++++ Records to process ++++

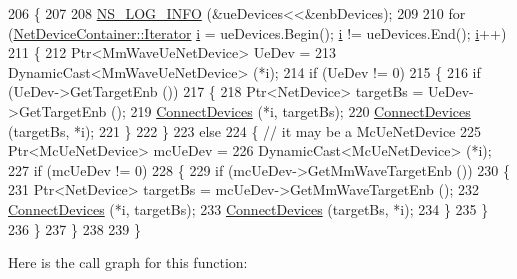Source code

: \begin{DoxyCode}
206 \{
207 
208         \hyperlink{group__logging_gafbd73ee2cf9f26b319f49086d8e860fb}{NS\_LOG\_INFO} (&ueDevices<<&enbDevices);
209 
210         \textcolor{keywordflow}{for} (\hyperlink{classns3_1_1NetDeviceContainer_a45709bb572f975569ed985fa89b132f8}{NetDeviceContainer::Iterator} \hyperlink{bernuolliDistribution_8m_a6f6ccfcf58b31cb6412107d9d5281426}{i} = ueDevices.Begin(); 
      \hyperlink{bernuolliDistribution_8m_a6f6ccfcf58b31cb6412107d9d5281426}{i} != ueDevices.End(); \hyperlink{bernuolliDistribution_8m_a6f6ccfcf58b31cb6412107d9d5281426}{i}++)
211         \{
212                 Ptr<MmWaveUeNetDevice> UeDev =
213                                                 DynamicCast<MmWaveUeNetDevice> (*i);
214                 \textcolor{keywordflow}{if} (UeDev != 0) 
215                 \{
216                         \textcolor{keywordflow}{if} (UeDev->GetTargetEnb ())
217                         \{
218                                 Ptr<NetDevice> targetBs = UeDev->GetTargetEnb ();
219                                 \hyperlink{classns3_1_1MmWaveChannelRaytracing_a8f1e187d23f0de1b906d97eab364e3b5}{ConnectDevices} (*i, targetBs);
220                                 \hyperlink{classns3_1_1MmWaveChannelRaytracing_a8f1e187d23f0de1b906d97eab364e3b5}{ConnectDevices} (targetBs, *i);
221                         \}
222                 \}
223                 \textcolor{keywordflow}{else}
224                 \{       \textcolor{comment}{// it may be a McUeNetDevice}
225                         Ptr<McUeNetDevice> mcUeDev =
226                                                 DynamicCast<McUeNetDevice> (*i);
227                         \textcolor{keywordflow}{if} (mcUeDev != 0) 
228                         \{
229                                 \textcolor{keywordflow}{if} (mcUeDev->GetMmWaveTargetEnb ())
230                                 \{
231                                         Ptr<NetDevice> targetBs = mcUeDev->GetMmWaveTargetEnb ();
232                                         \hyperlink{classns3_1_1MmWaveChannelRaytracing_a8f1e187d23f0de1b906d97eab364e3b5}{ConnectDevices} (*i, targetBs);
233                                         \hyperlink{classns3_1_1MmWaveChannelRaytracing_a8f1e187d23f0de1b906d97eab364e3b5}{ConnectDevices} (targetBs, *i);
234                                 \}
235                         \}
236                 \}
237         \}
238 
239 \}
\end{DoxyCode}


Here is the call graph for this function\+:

++++

*Exercise goal*
Set down each entry above exactly as it appears. Omit the pictures.

*Answer below*
Source code

: \begin{DoxyCode}
206 \{
207 
208         \hyperlink{group__logging_gafbd73ee2cf9f26b319f49086d8e860fb}{NS\_LOG\_INFO} (&ueDevices<<&enbDevices);
209 
210         \textcolor{keywordflow}{for} (\hyperlink{classns3_1_1NetDeviceContainer_a45709bb572f975569ed985fa89b132f8}{NetDeviceContainer::Iterator} \hyperlink{bernuolliDistribution_8m_a6f6ccfcf58b31cb6412107d9d5281426}{i} = ueDevices.Begin(); 
      \hyperlink{bernuolliDistribution_8m_a6f6ccfcf58b31cb6412107d9d5281426}{i} != ueDevices.End(); \hyperlink{bernuolliDistribution_8m_a6f6ccfcf58b31cb6412107d9d5281426}{i}++)
211         \{
212                 Ptr<MmWaveUeNetDevice> UeDev =
213                                                 DynamicCast<MmWaveUeNetDevice> (*i);
214                 \textcolor{keywordflow}{if} (UeDev != 0) 
215                 \{
216                         \textcolor{keywordflow}{if} (UeDev->GetTargetEnb ())
217                         \{
218                                 Ptr<NetDevice> targetBs = UeDev->GetTargetEnb ();
219                                 \hyperlink{classns3_1_1MmWaveChannelRaytracing_a8f1e187d23f0de1b906d97eab364e3b5}{ConnectDevices} (*i, targetBs);
220                                 \hyperlink{classns3_1_1MmWaveChannelRaytracing_a8f1e187d23f0de1b906d97eab364e3b5}{ConnectDevices} (targetBs, *i);
221                         \}
222                 \}
223                 \textcolor{keywordflow}{else}
224                 \{       \textcolor{comment}{// it may be a McUeNetDevice}
225                         Ptr<McUeNetDevice> mcUeDev =
226                                                 DynamicCast<McUeNetDevice> (*i);
227                         \textcolor{keywordflow}{if} (mcUeDev != 0) 
228                         \{
229                                 \textcolor{keywordflow}{if} (mcUeDev->GetMmWaveTargetEnb ())
230                                 \{
231                                         Ptr<NetDevice> targetBs = mcUeDev->GetMmWaveTargetEnb ();
232                                         \hyperlink{classns3_1_1MmWaveChannelRaytracing_a8f1e187d23f0de1b906d97eab364e3b5}{ConnectDevices} (*i, targetBs);
233                                         \hyperlink{classns3_1_1MmWaveChannelRaytracing_a8f1e187d23f0de1b906d97eab364e3b5}{ConnectDevices} (targetBs, *i);
234                                 \}
235                         \}
236                 \}
237         \}
238 
239 \}
\end{DoxyCode}


Here is the call graph for this function\+:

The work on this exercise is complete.